A Canadian doctor said simple cloth masks, scarves and other cheap alternatives aren't effective in protecting people from air pollution.

In an interview with Yahoo Canada, John Granton, a respirologist at Toronto General Hospital, said small particulate matter found in the smoke is "where a lot of the toxic stuff lives."

"That's not filtered by your upper airway, that gets access to your lower airway and into your bloodstream even — and that's where the danger lies," Dr. Granton said.

"That can cause asthma attacks, can cause heart attacks, can contribute to hospitalizations and has long-term health outcomes," Dr. Granton added.

Dr. Granton also reminded people to stay indoors and avoid outdoor exercises and other activities.

According to the Washington State Department of Health, surgical masks and masks with filter inserts aren't also helpful.

The health agency said these masks "generally do not provide much protection from the fine particles in smoke."

The authorities noted that if people needed to go outside, they could wear the best mask available and wear it properly.

On Tuesday, New York City Mayor Eric Adams urged vulnerable residents to wear high-quality masks when heading outside.

"If you are an older adult or have heart or breathing problems and need to be outside, wear a high-quality mask (e.g. N95 or KN95)," Adams said, the Washington Post reported.

Meanwhile, New York Gov. Kathy Hochul announced the state government would provide one million N95 masks in public facilities and local governments as early as Thursday morning.

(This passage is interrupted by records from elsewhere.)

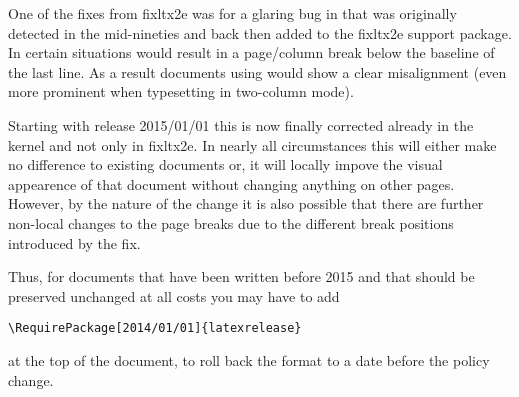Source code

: \documentclass{ltnews}
\begin{document}
One of the fixes from \textsf{fixltx2e} was for a glaring bug in
 that was originally detected in the mid-nineties and
back then added to the \textsf{fixltx2e} support package. In certain
situations  would result in a page/column break below
the baseline of the last line. As a result documents using
 would show a clear misalignment (even more prominent
when typesetting in two-column mode).

Starting with release 2015/01/01 this is now finally corrected already
in the kernel and not only in \textsf{fixltx2e}.  In nearly all
circumstances this will either make no difference to existing
documents or, it will locally impove the visual appearence of that
document without changing anything on other pages.  However, by the
nature of the change it is also possible that there are further
non-local changes to the page breaks due to the different break
positions introduced by the fix.

Thus, for documents that have been written before 2015 and that should
be preserved unchanged at all costs you may have to add
\begin{verbatim}
\RequirePackage[2014/01/01]{latexrelease}
\end{verbatim}
at the top of the document, to roll back the format to a date before
the policy change.
\end{document}
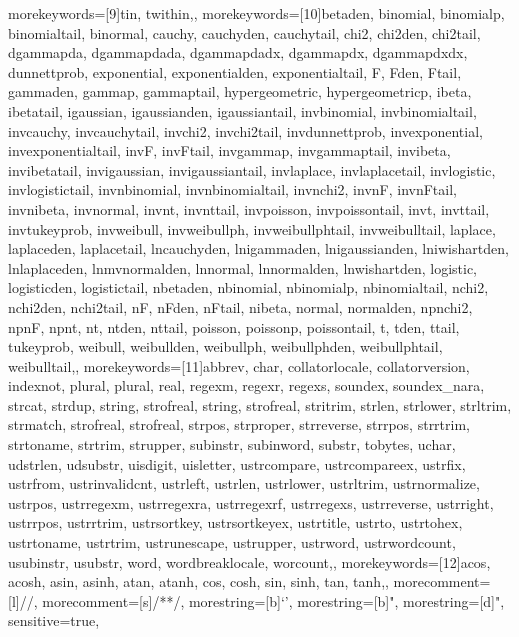 {{    %
    morekeywords=[9]{tin, twithin,},
    morekeywords=[10]{betaden, binomial, binomialp, binomialtail, binormal, cauchy, cauchyden, cauchytail, chi2, chi2den, chi2tail, dgammapda, dgammapdada, dgammapdadx, dgammapdx, dgammapdxdx, dunnettprob, exponential, exponentialden, exponentialtail, F, Fden, Ftail, gammaden, gammap, gammaptail, hypergeometric, hypergeometricp, ibeta, ibetatail, igaussian, igaussianden, igaussiantail, invbinomial, invbinomialtail, invcauchy, invcauchytail, invchi2, invchi2tail, invdunnettprob, invexponential, invexponentialtail, invF, invFtail, invgammap, invgammaptail, invibeta, invibetatail, invigaussian, invigaussiantail, invlaplace, invlaplacetail, invlogistic, invlogistictail, invnbinomial, invnbinomialtail, invnchi2, invnF, invnFtail, invnibeta, invnormal, invnt, invnttail, invpoisson, invpoissontail, invt, invttail, invtukeyprob, invweibull, invweibullph, invweibullphtail, invweibulltail, laplace, laplaceden, laplacetail, lncauchyden, lnigammaden, lnigaussianden, lniwishartden, lnlaplaceden, lnmvnormalden, lnnormal, lnnormalden, lnwishartden, logistic, logisticden, logistictail, nbetaden, nbinomial, nbinomialp, nbinomialtail, nchi2, nchi2den, nchi2tail, nF, nFden, nFtail, nibeta, normal, normalden, npnchi2, npnF, npnt, nt, ntden, nttail, poisson, poissonp, poissontail, t, tden, ttail, tukeyprob, weibull, weibullden, weibullph, weibullphden, weibullphtail, weibulltail,},
    morekeywords=[11]{abbrev, char, collatorlocale, collatorversion, indexnot, plural, plural, real, regexm, regexr, regexs, soundex, soundex_nara, strcat, strdup, string, strofreal, string, strofreal, stritrim, strlen, strlower, strltrim, strmatch, strofreal, strofreal, strpos, strproper, strreverse, strrpos, strrtrim, strtoname, strtrim, strupper, subinstr, subinword, substr, tobytes, uchar, udstrlen, udsubstr, uisdigit, uisletter, ustrcompare, ustrcompareex, ustrfix, ustrfrom, ustrinvalidcnt, ustrleft, ustrlen, ustrlower, ustrltrim, ustrnormalize, ustrpos, ustrregexm, ustrregexra, ustrregexrf, ustrregexs, ustrreverse, ustrright, ustrrpos, ustrrtrim, ustrsortkey, ustrsortkeyex, ustrtitle, ustrto, ustrtohex, ustrtoname, ustrtrim, ustrunescape, ustrupper, ustrword, ustrwordcount, usubinstr, usubstr, word, wordbreaklocale, worcount,},
    morekeywords=[12]{acos, acosh, asin, asinh, atan, atanh, cos, cosh, sin, sinh, tan, tanh,},
    morecomment=[l]{//},
    morecomment=[s]{/*}{*/},
    morestring=[b]{`}{'},
    morestring=[b]",
    morestring=[d]",
    sensitive=true,
}

\renewcommand{\lstlistingname}{STATA Code}
}

{
\newcommand\reallywidehat[1]{%
\savestack{\tmpbox}{\stretchto{%
  \scaleto{%
    \scalerel*[\widthof{\ensuremath{#1}}]{\kern-.6pt\bigwedge\kern-.6pt}%
    {\rule[-\textheight/2]{1ex}{\textheight}}%
  }{\textheight}%
}{0.5ex}}%
\stackon[1pt]{#1}{\tmpbox}%
}}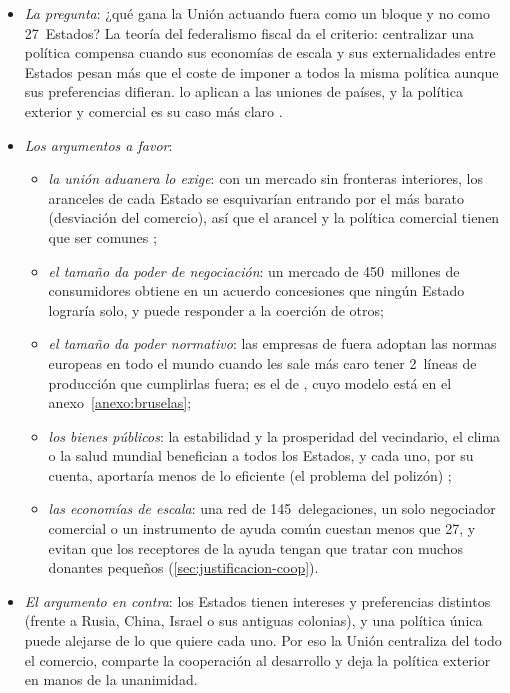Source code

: \documentclass[11pt]{article}
\begin{document}
\begin{itemize}
\item \emph{La pregunta}: ¿qué gana la Unión actuando fuera como un bloque y no como 27~Estados? La teoría del federalismo fiscal da el criterio: centralizar una política compensa cuando sus economías de escala y sus externalidades entre Estados pesan más que el coste de imponer a todos la misma política aunque sus preferencias difieran\nocite{Oates1972Fiscal}. \textcite{AlesinaAngeloniEtro2005} lo aplican a las uniones de países, y la política exterior y comercial es su caso más claro .
\item \emph{Los argumentos a favor}:
  \begin{itemize}
  \item \emph{la unión aduanera lo exige}: con un mercado sin fronteras interiores, los aranceles de cada Estado se esquivarían entrando por el más barato (desviación del comercio), así que el arancel y la política comercial tienen que ser comunes ;
  \item \emph{el tamaño da poder de negociación}: un mercado de 450~millones de consumidores obtiene en un acuerdo concesiones que ningún Estado lograría solo, y puede responder a la coerción de otros\nocite{BancoMundial2026PIB};
  \item \emph{el tamaño da poder normativo}: las empresas de fuera adoptan las normas europeas en todo el mundo cuando les sale más caro tener 2~líneas de producción que cumplirlas fuera; es el  de \textcite{Bradford2012Brussels}, cuyo modelo está en el anexo~\ref{anexo:bruselas};
  \item \emph{los bienes públicos}: la estabilidad y la prosperidad del vecindario, el clima o la salud mundial benefician a todos los Estados, y cada uno, por su cuenta, aportaría menos de lo eficiente (el problema del polizón) ;
  \item \emph{las economías de escala}: una red de 145~delegaciones, un solo negociador comercial o un instrumento de ayuda común cuestan menos que 27, y evitan que los receptores de la ayuda tengan que tratar con muchos donantes pequeños (\ref{sec:justificacion-coop}).
  \end{itemize}
\item \emph{El argumento en contra}: los Estados tienen intereses y preferencias distintos (frente a Rusia, China, Israel o sus antiguas colonias), y una política única puede alejarse de lo que quiere cada uno. Por eso la Unión centraliza del todo el comercio, comparte la cooperación al desarrollo y deja la política exterior en manos de la unanimidad.
\end{itemize}
\end{document}
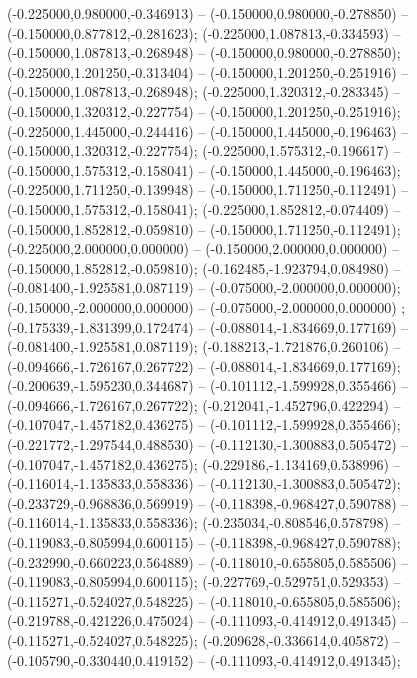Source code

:  (-0.225000,0.980000,-0.346913) -- (-0.150000,0.980000,-0.278850) -- (-0.150000,0.877812,-0.281623);
 (-0.225000,1.087813,-0.334593) -- (-0.150000,1.087813,-0.268948) -- (-0.150000,0.980000,-0.278850);
 (-0.225000,1.201250,-0.313404) -- (-0.150000,1.201250,-0.251916) -- (-0.150000,1.087813,-0.268948);
 (-0.225000,1.320312,-0.283345) -- (-0.150000,1.320312,-0.227754) -- (-0.150000,1.201250,-0.251916);
 (-0.225000,1.445000,-0.244416) -- (-0.150000,1.445000,-0.196463) -- (-0.150000,1.320312,-0.227754);
 (-0.225000,1.575312,-0.196617) -- (-0.150000,1.575312,-0.158041) -- (-0.150000,1.445000,-0.196463);
 (-0.225000,1.711250,-0.139948) -- (-0.150000,1.711250,-0.112491) -- (-0.150000,1.575312,-0.158041);
 (-0.225000,1.852812,-0.074409) -- (-0.150000,1.852812,-0.059810) -- (-0.150000,1.711250,-0.112491);
 (-0.225000,2.000000,0.000000) -- (-0.150000,2.000000,0.000000) -- (-0.150000,1.852812,-0.059810);
 (-0.162485,-1.923794,0.084980) -- (-0.081400,-1.925581,0.087119) -- (-0.075000,-2.000000,0.000000);
 (-0.150000,-2.000000,0.000000) -- (-0.075000,-2.000000,0.000000) ;
 (-0.175339,-1.831399,0.172474) -- (-0.088014,-1.834669,0.177169) -- (-0.081400,-1.925581,0.087119);
 (-0.188213,-1.721876,0.260106) -- (-0.094666,-1.726167,0.267722) -- (-0.088014,-1.834669,0.177169);
 (-0.200639,-1.595230,0.344687) -- (-0.101112,-1.599928,0.355466) -- (-0.094666,-1.726167,0.267722);
 (-0.212041,-1.452796,0.422294) -- (-0.107047,-1.457182,0.436275) -- (-0.101112,-1.599928,0.355466);
 (-0.221772,-1.297544,0.488530) -- (-0.112130,-1.300883,0.505472) -- (-0.107047,-1.457182,0.436275);
 (-0.229186,-1.134169,0.538996) -- (-0.116014,-1.135833,0.558336) -- (-0.112130,-1.300883,0.505472);
 (-0.233729,-0.968836,0.569919) -- (-0.118398,-0.968427,0.590788) -- (-0.116014,-1.135833,0.558336);
 (-0.235034,-0.808546,0.578798) -- (-0.119083,-0.805994,0.600115) -- (-0.118398,-0.968427,0.590788);
 (-0.232990,-0.660223,0.564889) -- (-0.118010,-0.655805,0.585506) -- (-0.119083,-0.805994,0.600115);
 (-0.227769,-0.529751,0.529353) -- (-0.115271,-0.524027,0.548225) -- (-0.118010,-0.655805,0.585506);
 (-0.219788,-0.421226,0.475024) -- (-0.111093,-0.414912,0.491345) -- (-0.115271,-0.524027,0.548225);
 (-0.209628,-0.336614,0.405872) -- (-0.105790,-0.330440,0.419152) -- (-0.111093,-0.414912,0.491345);
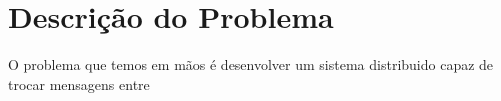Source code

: \chapter{Descrição do Problema}
O problema que temos em mãos é desenvolver um sistema distribuido capaz de trocar mensagens entre 
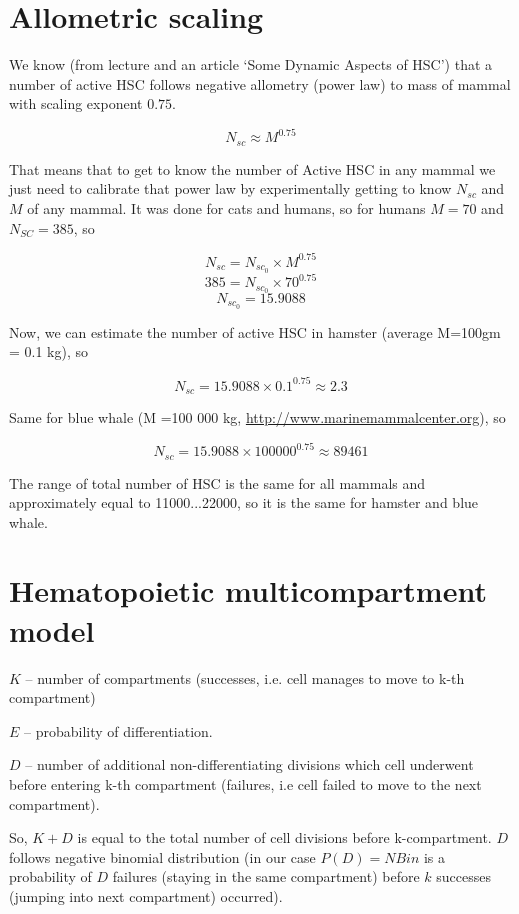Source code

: \newcommand{\package}{\emph}

\setcounter{chapter}{1}
\setcounter{section}{0}
\section{Allometric scaling}
We know (from lecture and an article ‘Some Dynamic Aspects of HSC’) that a number of active HSC follows negative allometry (power law) to mass of mammal with scaling exponent $0.75$. 

\[ N_{sc} \approx M^{0.75} \]

That means that to get to know the number of Active HSC in any mammal we just need to calibrate that power law by experimentally getting to know $N_{sc}$ and $M$ of any mammal. It was done for cats and humans, so for humans $M=70$ and $N_{SC}=385$, so

\[ N_{sc}= N_{sc_0}\times M^{0.75} \]
\[ 385=N_{sc_0}\times 70^{0.75} \]
\[N_{sc_0}=15.9088\]

Now, we can estimate the number of active HSC in hamster (average M=100gm = 0.1 kg), so

\[ N_{sc}= 15.9088 \times 0.1^{0.75} \approx 2.3 \]

Same for blue whale (M =100 000 kg, \url{http://www.marinemammalcenter.org}), so

\[ N_{sc}= 15.9088 \times 100000^{0.75} \approx 89 461 \]

The range of total number of HSC is the same for all mammals and approximately equal to 11000...22000, so it is the same for hamster and blue whale.

\setcounter{chapter}{2}
\setcounter{section}{0}
\section{Hematopoietic multicompartment model}
$K$ – number of compartments (successes, i.e. cell manages to move to k-th compartment) 

$E$ – probability of differentiation.

$D$ – number of additional non-differentiating divisions which cell underwent before entering k-th compartment (failures, i.e cell failed to move to the next compartment).

So, $K+D$  is equal to the total number of cell divisions before k-compartment.
$D$ follows negative binomial distribution (in our case $P(D)=NBin$ is a probability of $D$ failures (staying in the same compartment) before $k$ successes (jumping into next compartment) occurred).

In her Twitter account, Hochul said 400,000 masks would be distributed at transport stations, state parks and the Javits Center, while the rest would be provided to local governments.

On Wednesday, New York City had the worst air quality in the world after its air quality index (AQI) reached 353, which is considered a hazardous pollution level by the Environmental Protection Agency (EPA), according to IQAir, a Swiss service monitoring the air quality of major world cities.

The U.S.' leading financial center has also recorded a Particulate Matter (PM2.5) concentration of 214.6 µg/m³, or about 42.9 times the annual air quality guideline value set by the World Health Organization (WHO).